[Stored dataset items]
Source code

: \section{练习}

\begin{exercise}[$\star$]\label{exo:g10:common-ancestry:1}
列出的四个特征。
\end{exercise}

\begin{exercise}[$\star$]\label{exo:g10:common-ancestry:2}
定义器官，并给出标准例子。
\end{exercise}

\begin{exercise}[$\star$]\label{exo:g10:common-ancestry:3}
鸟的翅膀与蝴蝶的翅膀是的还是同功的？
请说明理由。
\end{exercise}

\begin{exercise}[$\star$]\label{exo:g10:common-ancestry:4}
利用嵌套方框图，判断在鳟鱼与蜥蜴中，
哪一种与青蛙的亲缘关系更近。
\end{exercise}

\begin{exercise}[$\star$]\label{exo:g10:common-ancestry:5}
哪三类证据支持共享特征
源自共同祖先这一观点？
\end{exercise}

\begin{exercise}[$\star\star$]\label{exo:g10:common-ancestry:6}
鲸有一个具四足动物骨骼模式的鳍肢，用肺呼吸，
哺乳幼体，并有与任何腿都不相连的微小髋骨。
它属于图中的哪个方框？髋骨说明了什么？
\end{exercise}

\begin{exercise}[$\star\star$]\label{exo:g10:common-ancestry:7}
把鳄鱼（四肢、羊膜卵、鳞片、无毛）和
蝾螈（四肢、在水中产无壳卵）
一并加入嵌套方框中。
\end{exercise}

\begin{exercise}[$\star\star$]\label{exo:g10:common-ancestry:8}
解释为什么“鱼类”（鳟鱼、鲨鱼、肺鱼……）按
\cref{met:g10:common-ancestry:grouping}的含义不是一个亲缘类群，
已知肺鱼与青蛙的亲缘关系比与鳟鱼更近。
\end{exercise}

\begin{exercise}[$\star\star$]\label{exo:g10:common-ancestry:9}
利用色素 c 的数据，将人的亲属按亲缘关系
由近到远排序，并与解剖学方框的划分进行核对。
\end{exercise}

**What is expected:**
Go through the entries above and tally each line that has the word "star"; reply with the tally and nothing else.

**Written answer:**
9